Dopo aver letto “Relatività, quante storie”, di Antonio Sparzani, non posso dire di aver capito propriamente il contenuto del libro. Ma non posso dire, altresì, di non averlo capito. Questo, credo, sia il frutto migliore dell’assunto di fondo, che mette il punto di vista in primo piano. In qualità di sacerdote, ritengo di aver compreso la relatività dalla vita spirituale, dove tutto dipende, in effetti, da chi osserva. Oggi qualcuno mi ha fatto arrabbiare, ma è ovvio che ciò è relativo ad attese ed esigenze mie. Non lo dimostro in termini matematici, ma il criterio della scienza moderna è, come insegna Sparzani, l’approssimazione.
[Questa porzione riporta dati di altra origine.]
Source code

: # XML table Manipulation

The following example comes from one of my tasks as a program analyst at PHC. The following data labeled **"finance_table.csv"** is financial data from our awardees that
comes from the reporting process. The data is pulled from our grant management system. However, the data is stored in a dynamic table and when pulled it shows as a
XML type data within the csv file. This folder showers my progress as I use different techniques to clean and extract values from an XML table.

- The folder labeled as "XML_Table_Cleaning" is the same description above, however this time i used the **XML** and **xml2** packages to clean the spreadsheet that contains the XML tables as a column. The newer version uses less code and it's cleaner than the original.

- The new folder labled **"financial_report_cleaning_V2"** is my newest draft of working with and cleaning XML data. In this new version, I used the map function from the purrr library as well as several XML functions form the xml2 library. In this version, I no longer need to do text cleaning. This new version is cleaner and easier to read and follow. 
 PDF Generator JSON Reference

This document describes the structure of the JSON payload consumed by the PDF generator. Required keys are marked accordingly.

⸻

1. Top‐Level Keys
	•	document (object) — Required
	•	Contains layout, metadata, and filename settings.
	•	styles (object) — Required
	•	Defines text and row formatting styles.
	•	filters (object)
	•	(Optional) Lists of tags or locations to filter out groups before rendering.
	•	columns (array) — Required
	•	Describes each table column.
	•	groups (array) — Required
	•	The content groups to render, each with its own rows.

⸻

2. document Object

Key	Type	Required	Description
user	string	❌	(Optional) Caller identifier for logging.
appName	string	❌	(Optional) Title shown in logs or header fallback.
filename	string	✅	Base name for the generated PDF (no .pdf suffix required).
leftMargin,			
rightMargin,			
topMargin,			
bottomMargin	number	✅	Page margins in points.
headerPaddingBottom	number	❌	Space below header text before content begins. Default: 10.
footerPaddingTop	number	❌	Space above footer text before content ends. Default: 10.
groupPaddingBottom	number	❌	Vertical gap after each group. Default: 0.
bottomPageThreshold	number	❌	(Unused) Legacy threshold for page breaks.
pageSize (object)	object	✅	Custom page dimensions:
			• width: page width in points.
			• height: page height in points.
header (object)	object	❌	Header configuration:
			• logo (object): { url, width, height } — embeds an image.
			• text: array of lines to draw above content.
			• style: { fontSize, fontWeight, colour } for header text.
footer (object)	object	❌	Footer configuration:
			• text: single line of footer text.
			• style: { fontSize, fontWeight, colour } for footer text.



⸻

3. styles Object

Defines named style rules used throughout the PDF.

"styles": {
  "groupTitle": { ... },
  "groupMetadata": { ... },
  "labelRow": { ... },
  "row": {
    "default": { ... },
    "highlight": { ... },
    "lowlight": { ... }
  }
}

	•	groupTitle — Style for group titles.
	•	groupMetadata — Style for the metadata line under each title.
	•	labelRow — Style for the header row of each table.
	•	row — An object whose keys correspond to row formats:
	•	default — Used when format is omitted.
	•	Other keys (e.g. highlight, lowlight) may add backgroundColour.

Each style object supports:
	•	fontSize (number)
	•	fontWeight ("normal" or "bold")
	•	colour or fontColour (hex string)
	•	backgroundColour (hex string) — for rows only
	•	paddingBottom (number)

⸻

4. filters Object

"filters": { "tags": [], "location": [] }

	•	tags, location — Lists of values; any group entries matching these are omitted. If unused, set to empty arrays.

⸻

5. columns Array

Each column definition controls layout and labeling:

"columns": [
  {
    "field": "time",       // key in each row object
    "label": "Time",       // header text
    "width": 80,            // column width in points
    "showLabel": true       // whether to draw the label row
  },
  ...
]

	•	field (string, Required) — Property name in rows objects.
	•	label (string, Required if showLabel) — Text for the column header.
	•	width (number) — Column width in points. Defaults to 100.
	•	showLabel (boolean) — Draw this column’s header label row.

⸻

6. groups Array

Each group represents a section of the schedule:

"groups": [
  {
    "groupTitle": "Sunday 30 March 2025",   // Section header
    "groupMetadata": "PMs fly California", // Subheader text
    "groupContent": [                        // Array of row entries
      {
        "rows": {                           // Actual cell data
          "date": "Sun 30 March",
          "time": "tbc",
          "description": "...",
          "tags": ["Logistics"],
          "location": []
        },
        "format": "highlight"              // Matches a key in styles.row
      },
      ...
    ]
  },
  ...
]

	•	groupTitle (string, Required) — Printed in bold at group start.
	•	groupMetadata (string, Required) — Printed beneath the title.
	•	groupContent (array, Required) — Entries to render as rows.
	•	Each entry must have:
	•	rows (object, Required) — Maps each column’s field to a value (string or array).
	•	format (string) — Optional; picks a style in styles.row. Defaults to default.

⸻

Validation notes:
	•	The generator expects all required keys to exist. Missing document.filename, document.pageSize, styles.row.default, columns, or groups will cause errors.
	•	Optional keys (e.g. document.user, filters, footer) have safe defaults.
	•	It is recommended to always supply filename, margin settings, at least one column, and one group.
Mettiamola così: sono doppiamente grato ad Antonello, perché mi ha dato la possibilità di leggere quello che lui stesso ha definito il suo libro più bello e, d’altra parte, perché mi ha fatto capire qualcosa d’importante non solo della scienza, ma dell’anima. In me, ora, c’è più “persuasione” che “retorica”, per dirla con Carlo Michelstaedter, citato da Sparzani in uno dei punti più alti e commoventi del suo saggio. Forse è qui che si gioca la partita: quando la scienza è capace di commuovere – e sono tante le pagine che suscitano lacrime o sorrisi – vuol dire che la distanza tra i due campi dell’umano si assottiglia. In fondo, Antonio Sparzani è l’esempio di come, nella stessa persona, possano coesistere fisica e poesia. Per questo ogni volta che lo vedo mi viene da abbracciarlo: perché in lui gli estremi si toccano, anzi – quante storie! – si abbracciano.

Antonio Sparzani, Relatività, quante storie, un percorso scientifico-letterario tra relativo e assoluto, Torino, Bollati Boringhieri, 2003.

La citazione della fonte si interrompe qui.